I had honestly forgotten what Burgundy was like. Seriously! I may have had close to 1,000 wines since my last Red Burg and I have become so accustomed to the smell of Cabernet and North Coast Pinot, the sensation of Red Burg was but a distant memory.
But once I smelled and had my first sip, it all came rushing back to me. It was like when you have a dream, and while you are dreaming you remember the dream. And when you wake up you say “Wow! That was some dream!” Then later in the day you are trying to remember the dream…and you have completely forgot it? And then maybe a month later you will see something or hear something or lay back on your bed in a certain way and “Bam! Oh yeahhhh! That’s what that dream was!”
It was like that.
Red fruits, a touch of earth. Medium-body. Nothing harsh or out of place. Just the opposite! It is hard to describe the fruit of this wine, or any Red Burg, because I try to use the same fruit descriptors (cherry, strawberry, etc) but they are NOT the same cherry and strawberry as in a Pinot. The fruit itself seems to occupy a different PLACE in the senses than Pinot. It is like it is within a hidden door that you can’t sense when you drink Pinot but when you drink a Red Burg, somehow you sense the fruit is there, in a different corner of the experience. I don’t know how else to describe it.
The wine itself was very yummy, but it was not great. It did not have the complexity of a serious Burg, nor quite the length. But it was big on charm and finesse, especially when I have been knee-deep in Cabernet this harvest.
What this bottle did was remind me of great Burgs I had tasted years ago. So this bottle did not just taste like THIS bottle, but it reminded me of the taste and aromas of excellent bottles of Red Burg I have not had in some time. It takes a special grape to make a wine you taste in the present remind you of wines tasted in the distant past OTHER than itself! It was Red Burgundy as a time machine.
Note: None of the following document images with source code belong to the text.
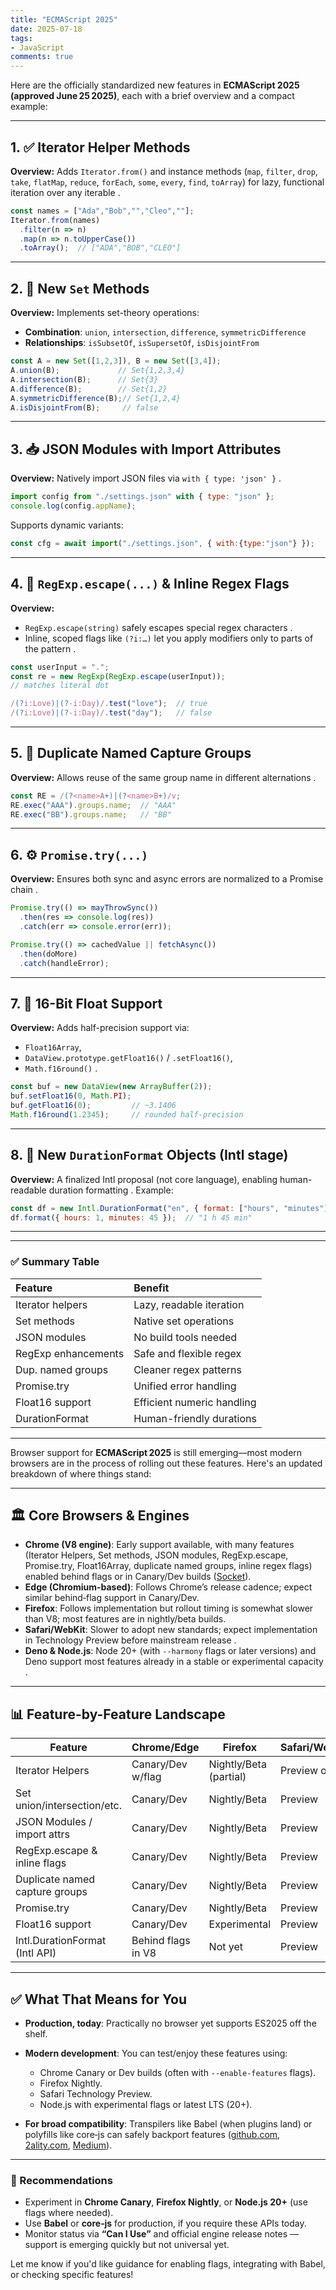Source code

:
 ```yaml
---
title: "ECMAScript 2025"
date: 2025-07-18
tags:
- JavaScript
comments: true
---
```


Here are the officially standardized new features in **ECMAScript 2025 (approved June 25 2025)**, each with a brief overview and a compact example:

---

## 1. ✅ Iterator Helper Methods

**Overview:** Adds `Iterator.from()` and instance methods (`map`, `filter`, `drop`, `take`, `flatMap`, `reduce`, `forEach`, `some`, `every`, `find`, `toArray`) for lazy, functional iteration over any iterable .

```js
const names = ["Ada","Bob","","Cleo",""];
Iterator.from(names)
  .filter(n => n)
  .map(n => n.toUpperCase())
  .toArray();  // ["ADA","BOB","CLEO"]
```

---

## 2. 🧩 New `Set` Methods

**Overview:** Implements set-theory operations:

* **Combination**: `union`, `intersection`, `difference`, `symmetricDifference`
* **Relationships**: `isSubsetOf`, `isSupersetOf`, `isDisjointFrom`

```js
const A = new Set([1,2,3]), B = new Set([3,4]);
A.union(B);             // Set{1,2,3,4}
A.intersection(B);      // Set{3}
A.difference(B);        // Set{1,2}
A.symmetricDifference(B);// Set{1,2,4}
A.isDisjointFrom(B);     // false
```

---

## 3. 📥 JSON Modules with Import Attributes

**Overview:** Natively import JSON files via `with { type: 'json' }` .

```js
import config from "./settings.json" with { type: "json" };
console.log(config.appName);
```

Supports dynamic variants:

```js
const cfg = await import("./settings.json", { with:{type:"json"} });
```

---

## 4. 🧾 `RegExp.escape(...)` & Inline Regex Flags

**Overview:**

* `RegExp.escape(string)` safely escapes special regex characters .
* Inline, scoped flags like `(?i:…)` let you apply modifiers only to parts of the pattern .

```js
const userInput = "."; 
const re = new RegExp(RegExp.escape(userInput));  
// matches literal dot

/(?i:Love)|(?-i:Day)/.test("love");  // true
/(?i:Love)|(?-i:Day)/.test("day");   // false
```

---

## 5. 🔁 Duplicate Named Capture Groups

**Overview:** Allows reuse of the same group name in different alternations .

```js
const RE = /(?<name>A+)|(?<name>B+)/v;
RE.exec("AAA").groups.name;  // "AAA"
RE.exec("BB").groups.name;   // "BB"
```

---

## 6. ⚙️ `Promise.try(...)`

**Overview:** Ensures both sync and async errors are normalized to a Promise chain .

```js
Promise.try(() => mayThrowSync())
  .then(res => console.log(res))
  .catch(err => console.error(err));

Promise.try(() => cachedValue || fetchAsync())
  .then(doMore)
  .catch(handleError);
```

---

## 7. 🔢 16-Bit Float Support

**Overview:** Adds half-precision support via:

* `Float16Array`,
* `DataView.prototype.getFloat16()` / `.setFloat16()`,
* `Math.f16round()` .

```js
const buf = new DataView(new ArrayBuffer(2));
buf.setFloat16(0, Math.PI);
buf.getFloat16(0);         // ~3.1406
Math.f16round(1.2345);     // rounded half-precision
```

---

## 8. 📏 New `DurationFormat` Objects (Intl stage)

**Overview:** A finalized Intl proposal (not core language), enabling human-readable duration formatting . Example:

```js
const df = new Intl.DurationFormat("en", { format: ["hours", "minutes"] });
df.format({ hours: 1, minutes: 45 });  // "1 h 45 min"
```

---

---

### ✅ Summary Table

| Feature             | Benefit                    |
| :------------------ | :------------------------- |
| Iterator helpers    | Lazy, readable iteration   |
| Set methods         | Native set operations      |
| JSON modules        | No build tools needed      |
| RegExp enhancements | Safe and flexible regex    |
| Dup. named groups   | Cleaner regex patterns     |
| Promise.try         | Unified error handling     |
| Float16 support     | Efficient numeric handling |
| DurationFormat      | Human-friendly durations   |

---

Browser support for **ECMAScript 2025** is still emerging—most modern browsers are in the process of rolling out these features. Here's an updated breakdown of where things stand:

---

## 🏛️ Core Browsers & Engines

* **Chrome (V8 engine)**: Early support available, with many features (Iterator Helpers, Set methods, JSON modules, RegExp.escape, Promise.try, Float16Array, duplicate named groups, inline regex flags) enabled behind flags or in Canary/Dev builds ([Socket][1]).
* **Edge (Chromium-based)**: Follows Chrome’s release cadence; expect similar behind‑flag support in Canary/Dev.
* **Firefox**: Follows implementation but rollout timing is somewhat slower than V8; most features are in nightly/beta builds.
* **Safari/WebKit**: Slower to adopt new standards; expect implementation in Technology Preview before mainstream release .
* **Deno & Node.js**: Node 20+ (with `--harmony` flags or later versions) and Deno support most features already in a stable or experimental capacity .

---

## 📊 Feature-by-Feature Landscape

| Feature                        | Chrome/Edge        | Firefox                | Safari/WebKit |
| ------------------------------ | ------------------ | ---------------------- | ------------- |
| Iterator Helpers               | Canary/Dev w/flag  | Nightly/Beta (partial) | Preview only  |
| Set union/intersection/etc.    | Canary/Dev         | Nightly/Beta           | Preview       |
| JSON Modules / import attrs    | Canary/Dev         | Nightly/Beta           | Preview       |
| RegExp.escape & inline flags   | Canary/Dev         | Nightly/Beta           | Preview       |
| Duplicate named capture groups | Canary/Dev         | Nightly/Beta           | Preview       |
| Promise.try                    | Canary/Dev         | Nightly/Beta           | Preview       |
| Float16 support                | Canary/Dev         | Experimental           | Preview       |
| Intl.DurationFormat (Intl API) | Behind flags in V8 | Not yet                | Preview       |

---

## ✅ What That Means for You

* **Production, today**: Practically no browser yet supports ES2025 off the shelf.
* **Modern development**: You can test/enjoy these features using:

  * Chrome Canary or Dev builds (often with `--enable-features` flags).
  * Firefox Nightly.
  * Safari Technology Preview.
  * Node.js with experimental flags or latest LTS (20+).
* **For broad compatibility**: Transpilers like Babel (when plugins land) or polyfills like core‑js can safely backport features ([github.com][2], [2ality.com][3], [Medium][4]).

---

### 🔧 Recommendations

* Experiment in **Chrome Canary**, **Firefox Nightly**, or **Node.js 20+** (use flags where needed).
* Use **Babel** or **core‑js** for production, if you require these APIs today.
* Monitor status via **“Can I Use”** and official engine release notes — support is emerging quickly but not universal yet.

Let me know if you'd like guidance for enabling flags, integrating with Babel, or checking specific features!

[1]: https://socket.dev/blog/ecmascript-2025-finalized "ECMAScript 2025 Finalized with Iterator Helpers, Set Methods..."
[2]: https://github.com/zloirock/core-js "zloirock/core-js: Standard Library - GitHub"
[3]: https://2ality.com/2025/06/ecmascript-2025.html "Ecma International approves ECMAScript 2025: What's new? - 2ality"
[4]: https://medium.com/%40carolsancos/whats-new-in-javascript-2025-the-features-you-should-know-2997c744bc9a "What's New in JavaScript 2025: The Features You Should Know"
So why will I regret this bottle? Because it was easy to “just say no to Burg.” And it was easy not to want to subscribe to Burghound. And it was easy to grab a Pinot off the shelf in any store here instead of having to search far and wide for a Red Burg. I had forgotten about how these tasted and my wallet (and sanity) was better off for it. But now I can’t make such rationalizations because I have a sense-memory for it again. And this time…I won’t forget.